Contratos de eficiência: origem, desafios e perspectivas
11 de novembro de 2024, 7h02
Nos termos da Lei nº 14.133, de 1º de abril de 2021, nova Lei de Licitações e Contratos (NLLC), contrato de eficiência é aquele:
[…] cujo objeto é a prestação de serviços, que pode incluir a realização de obras e o fornecimento de bens, com o objetivo de proporcionar economia ao contratante, na forma de redução de despesas correntes, remunerado o contratado com base em percentual da economia gerada (NLLC, art. 6º, LIII).
Trata-se de modelagem contratual arrojada que, incorporada à nova Lei Geral de Licitações e Contratos, remonta a previsões legais tais como as da Lei nº 12.462/2011 (antiga Lei do Regime Diferenciado de Contratações Públicas — RDC, revogada pela NLLC) e da Lei nº 13.303/2016 (Lei das Estatais). [1]

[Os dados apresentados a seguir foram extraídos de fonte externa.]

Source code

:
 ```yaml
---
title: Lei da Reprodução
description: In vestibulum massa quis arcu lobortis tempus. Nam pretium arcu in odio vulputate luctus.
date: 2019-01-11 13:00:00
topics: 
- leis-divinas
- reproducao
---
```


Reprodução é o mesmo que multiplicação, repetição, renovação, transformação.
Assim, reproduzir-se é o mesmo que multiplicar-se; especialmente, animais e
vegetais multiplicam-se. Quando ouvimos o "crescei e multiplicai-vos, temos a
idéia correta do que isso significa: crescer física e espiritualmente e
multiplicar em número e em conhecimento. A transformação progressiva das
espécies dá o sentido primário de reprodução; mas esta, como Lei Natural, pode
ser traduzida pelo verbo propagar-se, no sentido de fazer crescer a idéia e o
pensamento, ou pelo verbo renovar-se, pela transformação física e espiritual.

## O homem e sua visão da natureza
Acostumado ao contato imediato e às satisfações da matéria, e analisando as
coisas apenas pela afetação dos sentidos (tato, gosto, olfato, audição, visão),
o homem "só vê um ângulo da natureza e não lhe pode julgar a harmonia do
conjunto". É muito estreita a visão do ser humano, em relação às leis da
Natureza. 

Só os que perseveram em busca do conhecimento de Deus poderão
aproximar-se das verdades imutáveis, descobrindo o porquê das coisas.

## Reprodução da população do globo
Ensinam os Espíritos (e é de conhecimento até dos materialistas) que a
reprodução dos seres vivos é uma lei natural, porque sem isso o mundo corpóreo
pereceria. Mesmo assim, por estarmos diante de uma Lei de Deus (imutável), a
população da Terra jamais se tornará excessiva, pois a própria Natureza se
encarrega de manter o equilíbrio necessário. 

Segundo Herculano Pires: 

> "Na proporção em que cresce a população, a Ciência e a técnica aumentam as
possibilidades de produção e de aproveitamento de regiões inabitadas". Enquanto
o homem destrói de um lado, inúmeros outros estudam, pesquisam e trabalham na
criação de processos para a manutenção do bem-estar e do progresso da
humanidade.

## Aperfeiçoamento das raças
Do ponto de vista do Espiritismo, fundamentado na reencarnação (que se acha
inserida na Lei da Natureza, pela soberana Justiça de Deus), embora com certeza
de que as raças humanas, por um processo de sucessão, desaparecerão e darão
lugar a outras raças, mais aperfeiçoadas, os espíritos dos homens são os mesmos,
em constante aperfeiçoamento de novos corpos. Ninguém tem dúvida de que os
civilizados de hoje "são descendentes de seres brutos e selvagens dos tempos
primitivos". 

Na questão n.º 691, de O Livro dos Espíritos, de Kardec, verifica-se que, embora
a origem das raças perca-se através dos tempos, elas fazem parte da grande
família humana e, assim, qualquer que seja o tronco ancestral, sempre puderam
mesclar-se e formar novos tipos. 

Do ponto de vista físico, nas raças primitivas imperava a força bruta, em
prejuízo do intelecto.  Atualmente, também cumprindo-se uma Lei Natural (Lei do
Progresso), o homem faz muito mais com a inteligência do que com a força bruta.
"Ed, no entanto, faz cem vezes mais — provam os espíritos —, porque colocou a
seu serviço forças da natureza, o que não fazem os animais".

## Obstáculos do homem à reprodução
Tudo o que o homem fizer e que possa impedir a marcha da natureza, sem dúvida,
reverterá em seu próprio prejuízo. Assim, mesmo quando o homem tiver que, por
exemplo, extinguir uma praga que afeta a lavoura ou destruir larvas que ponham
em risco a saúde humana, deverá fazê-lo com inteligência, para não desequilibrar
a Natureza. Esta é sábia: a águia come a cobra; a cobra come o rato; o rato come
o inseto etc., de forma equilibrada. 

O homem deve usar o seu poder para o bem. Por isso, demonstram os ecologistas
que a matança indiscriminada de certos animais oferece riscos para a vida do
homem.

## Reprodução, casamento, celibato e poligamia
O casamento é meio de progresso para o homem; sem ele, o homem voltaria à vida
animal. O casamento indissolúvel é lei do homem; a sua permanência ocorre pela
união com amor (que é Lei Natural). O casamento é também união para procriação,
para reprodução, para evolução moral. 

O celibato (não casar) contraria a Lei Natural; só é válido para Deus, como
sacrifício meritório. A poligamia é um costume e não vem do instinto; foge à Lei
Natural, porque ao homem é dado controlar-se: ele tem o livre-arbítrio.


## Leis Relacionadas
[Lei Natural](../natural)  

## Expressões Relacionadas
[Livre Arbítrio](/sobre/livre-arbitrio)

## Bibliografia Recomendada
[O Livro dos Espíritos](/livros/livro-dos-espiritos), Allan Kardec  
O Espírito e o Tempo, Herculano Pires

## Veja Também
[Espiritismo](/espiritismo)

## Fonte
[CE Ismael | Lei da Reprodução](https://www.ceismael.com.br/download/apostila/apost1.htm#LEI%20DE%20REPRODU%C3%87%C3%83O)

É preciso fazer recorte metodológico para destacar que o contrato de eficiência de que se trata é aquele descrito no artigo 6º da NLLC. Isso porque a lei prevê, no seu artigo 144, [2] uma outra espécie de contrato de performance, a saber, aquela que contempla remuneração variável. Pela definição legal, o contrato de eficiência possui escopo mais restrito, qual seja, proporcionar a redução de despesas correntes da administração. Na verdade, contudo, pode-se dizer que se trata de duas técnicas remuneratórias (remuneração variável e contrato de eficiência) cuja finalidade é a de aumentar a eficiência das contratações públicas.

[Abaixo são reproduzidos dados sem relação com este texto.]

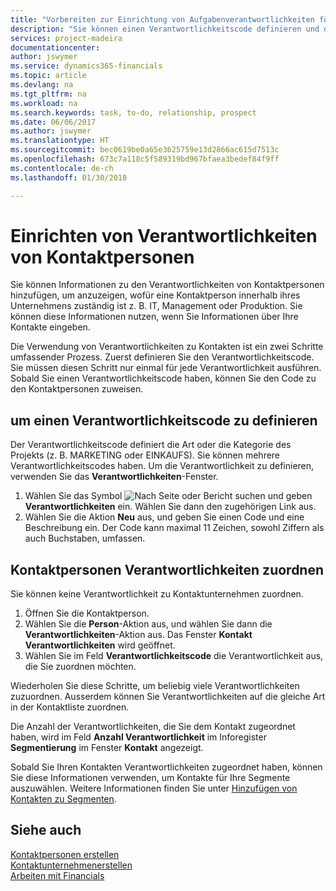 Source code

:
 ```yaml
---
title: "Vorbereiten zur Einrichtung von Aufgabenverantwortlichkeiten für Kontakte | Microsoft Docs"
description: "Sie können einen Verantwortlichkeitscode definieren und diesen einem Kontakt zuweisen, um den Aufgaben anzuzeigen, dass Ihr Kontakt bei dem Unternehmen, z IT, oder Produktion verantwortlich ist."
services: project-madeira
documentationcenter: 
author: jswymer
ms.service: dynamics365-financials
ms.topic: article
ms.devlang: na
ms.tgt_pltfrm: na
ms.workload: na
ms.search.keywords: task, to-do, relationship, prospect
ms.date: 06/06/2017
ms.author: jswymer
ms.translationtype: HT
ms.sourcegitcommit: bec0619be0a65e3625759e13d2866ac615d7513c
ms.openlocfilehash: 673c7a118c5f589319bd967bfaea3bedef84f9ff
ms.contentlocale: de-ch
ms.lasthandoff: 01/30/2018

---
```

# <a name="set-up-job-responsibilities-for-contact-persons"></a>Einrichten von Verantwortlichkeiten von Kontaktpersonen
Sie können Informationen zu den Verantwortlichkeiten von Kontaktpersonen hinzufügen, um anzuzeigen, wofür eine Kontaktperson innerhalb ihres Unternehmens zuständig ist z. B. IT, Management oder Produktion. Sie können diese Informationen nutzen, wenn Sie Informationen über Ihre Kontakte eingeben.

Die Verwendung von Verantwortlichkeiten zu Kontakten ist ein zwei Schritte umfassender Prozess. Zuerst definieren Sie den Verantwortlichkeitscode. Sie müssen diesen Schritt nur einmal für jede Verantwortlichkeit ausführen. Sobald Sie einen Verantwortlichkeitscode haben, können Sie den Code zu den Kontaktpersonen zuweisen.

## <a name="to-define-a-job-responsibility-code"></a>um einen Verantwortlichkeitscode zu definieren
Der Verantwortlichkeitscode definiert die Art oder die Kategorie des Projekts (z. B. MARKETING oder EINKAUFS). Sie können mehrere Verantwortlichkeitscodes haben. Um die Verantwortlichkeit zu definieren, verwenden Sie das **Verantwortlichkeiten**-Fenster.

1. Wählen Sie das Symbol ![Nach Seite oder Bericht suchen](media/ui-search/search_small.png "Nach Seite oder Bericht suchen") und geben **Verantwortlichkeiten** ein. Wählen Sie dann den zugehörigen Link aus.
2. Wählen Sie die Aktion **Neu** aus, und geben Sie einen Code und eine Beschreibung ein. Der Code kann maximal 11 Zeichen, sowohl Ziffern als auch Buchstaben, umfassen.

## <a name="to-assign-job-responsibilities-to-a-contact-person"></a>Kontaktpersonen Verantwortlichkeiten zuordnen
Sie können keine Verantwortlichkeit zu Kontaktunternehmen zuordnen.

1. Öffnen Sie die Kontaktperson.
2. Wählen Sie die **Person**-Aktion aus, und wählen Sie dann die **Verantwortlichkeiten**-Aktion aus. Das Fenster **Kontakt Verantwortlichkeiten** wird geöffnet.
3. Wählen Sie im Feld **Verantwortlichkeitscode** die Verantwortlichkeit aus, die Sie zuordnen möchten.

Wiederholen Sie diese Schritte, um beliebig viele Verantwortlichkeiten zuzuordnen. Ausserdem können Sie Verantwortlichkeiten auf die gleiche Art in der Kontaktliste zuordnen.

Die Anzahl der Verantwortlichkeiten, die Sie dem Kontakt zugeordnet haben, wird im Feld **Anzahl Verantwortlichkeit** im Inforegister **Segmentierung** im Fenster **Kontakt** angezeigt.

Sobald Sie Ihren Kontakten Verantwortlichkeiten zugeordnet haben, können Sie diese Informationen verwenden, um Kontakte für Ihre Segmente auszuwählen. Weitere Informationen finden Sie unter [Hinzufügen von Kontakten zu Segmenten](marketing-add-contact-segment.md).

## <a name="see-also"></a>Siehe auch
[Kontaktpersonen erstellen](marketing-create-contact-persons.md)  
[Kontaktunternehmenerstellen](marketing-create-contact-companies.md)  
[Arbeiten mit Financials](ui-work-product.md)

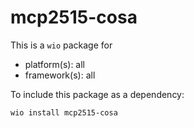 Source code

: # mcp2515-cosa

This is a `wio` package for
- platform(s): all
- framework(s): all

To include this package as a dependency:

```bash
wio install mcp2515-cosa
```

No campo do direito público, costuma-se classificar o contrato de eficiência também como uma espécie de contrato de resultado, em função do qual o particular contratado pela administração pública assume o risco de que sua remuneração se vincule a um evento futuro e não controlável que consiste na efetiva redução de despesas da contratante. [3] Assim, a remuneração do particular corresponde a uma proporção da economia gerada e não ao custo efetivo do serviço realizado. [4]

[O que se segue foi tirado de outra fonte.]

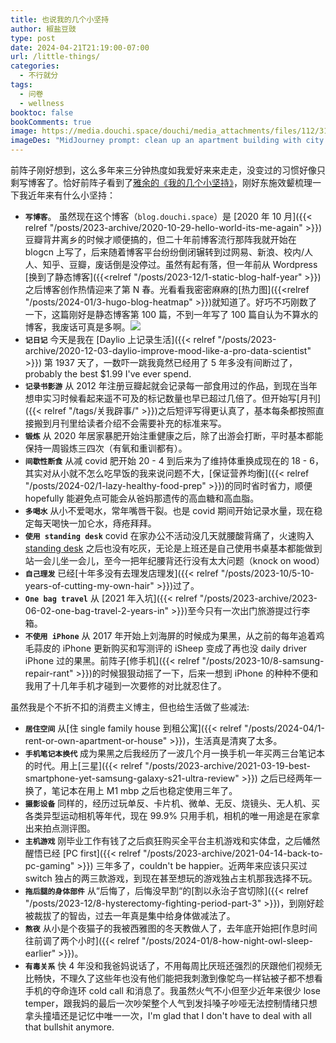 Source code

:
 ```yaml
---
title: 也说我的几个小坚持
author: 椒盐豆豉
type: post
date: 2024-04-21T21:19:00-07:00
url: /little-things/
categories:
  - 不行就分
tags:
  - 问卷
  - wellness
booktoc: false
bookComments: true
image: https://media.douchi.space/douchi/media_attachments/files/112/312/888/567/475/699/original/fd0b4cbc3f397d8e.png
imageDes: "MidJourney prompt: clean up an apartment building with city skyline outside of window in pixel art style --ar 16:9"
---
```


前阵子刚好想到，这么多年来三分钟热度如我爱好来来走走，没变过的习惯好像只剩写博客了。恰好前阵子看到了[雅余的《我的几个小坚持》](https://yayu.net/4082.html?utm_source=blog.douchi.space)，刚好东施效颦梳理一下我近年来有什么小坚持：

<!--more-->
- **`写博客`**。 虽然现在这个博客（`blog.douchi.space`）是 [2020 年 10 月]({{< relref "/posts/2023-archive/2020-10-29-hello-world-its-me-again" >}})豆瓣背井离乡的时候才顺便搞的，但二十年前博客流行那阵我就开始在 blogcn 上写了，后来随着博客平台纷纷倒闭辗转到过网易、新浪、校内/人人、知乎、豆瓣，废话倒是没停过。虽然有起有落，但一年前从 Wordpress [换到了静态博客]({{<relref "/posts/2023-12/1-static-blog-half-year" >}})之后博客创作热情迎来了第 N 春。光看看我密密麻麻的[热力图]({{<relref "/posts/2024-01/3-hugo-blog-heatmap" >}})就知道了。好巧不巧刚数了一下，这篇刚好是静态博客第 100 篇，不到一年写了 100 篇自认为不算水的博客，我废话可真是多啊。![](https://media.douchi.space/douchi/media_attachments/files/112/312/898/817/273/255/original/76cbbd3032407f5a.png)
- **`记日记`** 今天是我在 [Daylio 上记录生活]({{< relref "/posts/2023-archive/2020-12-03-daylio-improve-mood-like-a-pro-data-scientist" >}}) 第 1937 天了，一数吓一跳我竟然已经用了 5 年多没有间断过了，probably the best $1.99 I've ever spend.
- **`记录书影游`** 从 2012 年注册豆瓣起就会记录每一部食用过的作品，到现在当年想申实习时候看起来遥不可及的标记数量也早已超过几倍了。但开始写[月刊]({{< relref "/tags/关我辟事/" >}})之后短评写得更认真了，基本每条都按照直接搬到月刊里给读者介绍不会需要补充的标准来写。
- **`锻炼`** 从 2020 年居家暴肥开始注重健康之后，除了出游会打断，平时基本都能保持一周锻炼三四次（有氧和重训都有）。
- **`间歇性断食`** 从减 covid 肥开始 20 - 4 到后来为了维持体重换成现在的 18 - 6，其实对从小就不怎么吃早饭的我来说问题不大，[保证营养均衡]({{< relref "/posts/2024-02/1-lazy-healthy-food-prep" >}})的同时省时省力，顺便 hopefully 能避免点可能会从爸妈那遗传的高血糖和高血脂。
- **`多喝水`** 从小不爱喝水，常年嘴唇干裂。也是 covid 期间开始记录水量，现在稳定每天喝快一加仑水，痔疮拜拜。
- **`使用 standing desk`** covid 在家办公不活动没几天就腰酸背痛了，火速购入 [standing desk](https://amzn.to/3bt9WOO) 之后也没有吃灰，无论是上班还是自己使用书桌基本都能做到站一会儿坐一会儿，至今一把年纪腰背还行没有太大问题（knock on wood） 
- **`自己理发`** 已经[十年多没有去理发店理发]({{< relref "/posts/2023-10/5-10-years-of-cutting-my-own-hair" >}})过了。
- **`One bag travel`** 从 [2021 年入坑]({{< relref "/posts/2023-archive/2023-06-02-one-bag-travel-2-years-in" >}})至今只有一次出门旅游提过行李箱。
- **`不使用 iPhone`** 从 2017 年开始上刘海屏的时候成为果黑，从之前的每年追着鸡毛蒜皮的 iPhone 更新购买和写测评的 iSheep 变成了再也没 daily driver iPhone 过的果黑。前阵子[修手机]({{< relref "/posts/2023-10/8-samsung-repair-rant" >}})的时候狠狠动摇了一下，后来一想到 iPhone 的种种不便和我用了十几年手机才碰到一次要修的对比就忍住了。

虽然我是个不折不扣的消费主义博主，但也给生活做了些减法:

- **`居住空间`** 从[住 single family house 到租公寓]({{< relref "/posts/2024-04/1-rent-or-own-apartment-or-house" >}})，生活真是清爽了太多。
- **`手机笔记本换代`** 成为果黑之后我经历了一波几个月一换手机一年买两三台笔记本的时代。用上[三星]({{< relref "/posts/2023-archive/2021-03-19-best-smartphone-yet-samsung-galaxy-s21-ultra-review" >}}) 之后已经两年一换了，笔记本在用上 M1 mbp 之后也稳定使用三年了。
- **`摄影设备`** 同样的，经历过玩单反、卡片机、微单、无反、烧镜头、无人机、买各类异型运动相机等年代，现在 99.9% 只用手机，相机的唯一用途是在家拿出来拍点测评图。
- **`主机游戏`** 刚毕业工作有钱了之后疯狂购买全平台主机游戏和实体盘，之后幡然醒悟已经 [PC first]({{< relref "/posts/2023-archive/2021-04-14-back-to-pc-gaming" >}}) 三年多了，couldn't be happier。近两年来应该只买过 switch 独占的两三款游戏，到现在甚至想玩的游戏独占主机那我选择不玩。
- **`拖后腿的身体部件`** 从“后悔了，后悔没早割“的[割以永治子宫切除]({{< relref "/posts/2023-12/8-hysterectomy-fighting-period-part-3" >}})，到刚好趁被裁拔了的智齿，过去一年真是集中给身体做减法了。
- **`熬夜`** 从小是个夜猫子的我被西雅图的冬天教做人了，去年底开始把[作息时间往前调了两个小时]({{< relref "/posts/2024-01/8-how-night-owl-sleep-earlier" >}})。
- **`有毒关系`** 快 4 年没和我爸妈说话了，不用每周比厌班还强烈的厌跟他们视频无比畅快，不理久了这些年也没有他们能把我刺激到像鸵鸟一样钻被子都不想看手机的夺命连环 cold call 和消息了。我虽然火气不小但至少近年来很少 lose temper，跟我妈的最后一次吵架整个人气到发抖嗓子吵哑无法控制情绪只想拿头撞墙还是记忆中唯一一次，I'm glad that I don't have to deal with all that bullshit anymore.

Diferentemente da Lei do RDC e da Lei das Estatais, a NLLC conceitua contrato de eficiência de forma autônoma, fora da disciplina específica do critério de julgamento do maior retorno econômico, embora, nos termos do novo diploma geral de licitações, o referido critério continue sendo exclusivo ao contrato de eficiência. Assim, modalidade contratual e critério de julgamento permanecem estreitamente ligados.
Economia à administração pública
Por envolver modelagem contratual complexa, o contrato de eficiência possui prazo substancial, a teor do que estabelece o artigo 110 da NLLC, conforme o qual tais contratos vigerão por até dez anos, quando não há investimento (inciso I), [5] ou por até 35 anos, quando há investimentos, assim consideradas, in verbis, as: “[…] benfeitorias permanentes, realizadas exclusivamente a expensas do contratado, que serão revertidas ao patrimônio da Administração Pública ao término do contrato” (inciso II).
Nem todo objeto contratual será condizente com a previsão de remuneração variável ou de remuneração que perfaça percentual da economia gerada à administração pública. Deve-se demonstrar que a economia produzida, ou o incremento no desempenho, guarda relação direta com a atuação do particular contratado, gerando benefício econômico ou social efetivo e mensurável à administração e à coletividade. [6] Justamente por isso, o particular não pode ser premiado ou penalizado por resultados que não dependam de sua performance.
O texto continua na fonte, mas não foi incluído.